Tombstone Tuesday - Grave of Nancy Ambrose

This tombstone, bearing the inscription "Erected by the children to mark the place of the remains of their Mother," marks the grave of Nancy Ambrose, a native of Onslow County, North Carolina. Mrs. Ambrose died in Holmes County, Mississippi, on November 27, 1852, and is buried in Franklin Cemetery. She was 64 years old at the time of her death.

Concord Cemetery at Loring, MS

Concord Cemetery in Madison County,
near the community of Loring

The Concord Presbyterian Church and the cemetery of the same name are located at Loring, Madison County, Mississippi, in an area that was once part of Yazoo County. The church is built in a style reminiscent of old wooden churches in colonial New England. Among those buried in the Concord Cemetery are Jesse H. Ewing, an early settler his wife, Martha, and their descendants.
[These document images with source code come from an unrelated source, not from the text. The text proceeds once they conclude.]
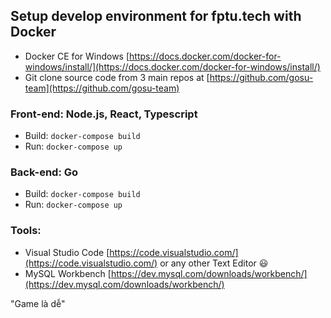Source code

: ## Setup develop environment for fptu.tech with **Docker**

- Docker CE for Windows [https://docs.docker.com/docker-for-windows/install/](https://docs.docker.com/docker-for-windows/install/)
- Git clone source code from 3 main repos at [https://github.com/gosu-team](https://github.com/gosu-team)

### Front-end: Node.js, React, Typescript
- Build: `docker-compose build`
- Run: `docker-compose up`

### Back-end: Go
- Build: `docker-compose build`
- Run: `docker-compose up`

### Tools:
- Visual Studio Code [https://code.visualstudio.com/](https://code.visualstudio.com/) or any other Text Editor :smiley:
- MySQL Workbench [https://dev.mysql.com/downloads/workbench/](https://dev.mysql.com/downloads/workbench/)

"Game là dễ"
Concord Presbyterian Church

Gravestone of Martha J. Ewing,
wife of Jesse H. Ewing, family patriarch

Jesse D. Ewing's gravestone
Engraved with Masonic emblem

Philander D. Ewing, son of
J. H. and M. J. Ewing and brother of Milton
b. July 27, 1849
d. January 20, 1877

A double gravestone marks the final resting place
of Milton Cyrus Ewing and
his wife, Augusta A. Ewing

Milton Cyrus Ewing lies at rest near his parents, a brother, his wife, and two of their children. Milton was born on July 12, 1843, and Augusta was born on December 29, 1844. Exactly two months after Milton buried his Augusta on July 15, 1912, he died and was buried next to her. Near the gra ves of Milton and Augusta are two of their sons, Andrew Joseph and Jessie Carrol.Although Andrew Joseph died a young man at the age of 24, Jessie's small gravestone shows that he died shortly after his first birthday. Three generations of the Ewing family rest in Concord Cemetery.

Sunday, January 4, 2009

Conehoma Cemetery - The Dodd and McKee Families

Conehoma Cemetery, located in the Williamsville Community, east of the Natchez Trace Parkway and southeast of Kosciusko, Mississippi, is the burial place for several families who were pioneers to this area during the 1800's. Some of these families include those named Dodd, Hollingsworth, McKee, Nash, and Whittington. One of the early graves in the cemetery is that of George Dodd, patriarch of the Dodd Family in Attala County. According to Mr. Dodd's original grave marker, he was born on January 16, 1780 in Farquier County, Virginia. He died in Attala County on January 21, 1866, just five days after his 86th birthday, a long life for someone who lived during this time and in this place. Another gravestone, a more contemporary one, also marks Dodd's gravesite. And a tombstone similar to that of George Dodd marks the nearby grave of Margaret A. Dodd, who died on September 20, 1857, likely George's wife.

According to the U. S. Census taken in 1850, George Dodd was enumerated in Township 15, Range 8 East, of Attala County. A farmer by occupation, he was 69 years old, with a birthplace of Virginia. Dodd was almost certainly a widower, since he lived in a household headed by Allen Dodd and his wife, Mary E. Dodd. Allen was a farmer, and his assets in 1850 totaled $6,080. Both Mary and Allen were born in Kentucky. Other family members in the household included six young children belonging to Mary and Allen. Names and ages of the Dodd children were James, age 11, Mary, age 9, William, age 7, Narcissa, age 5, Samuel, age 3, and John, age 6 months. All children living in the household were born in Mississippi.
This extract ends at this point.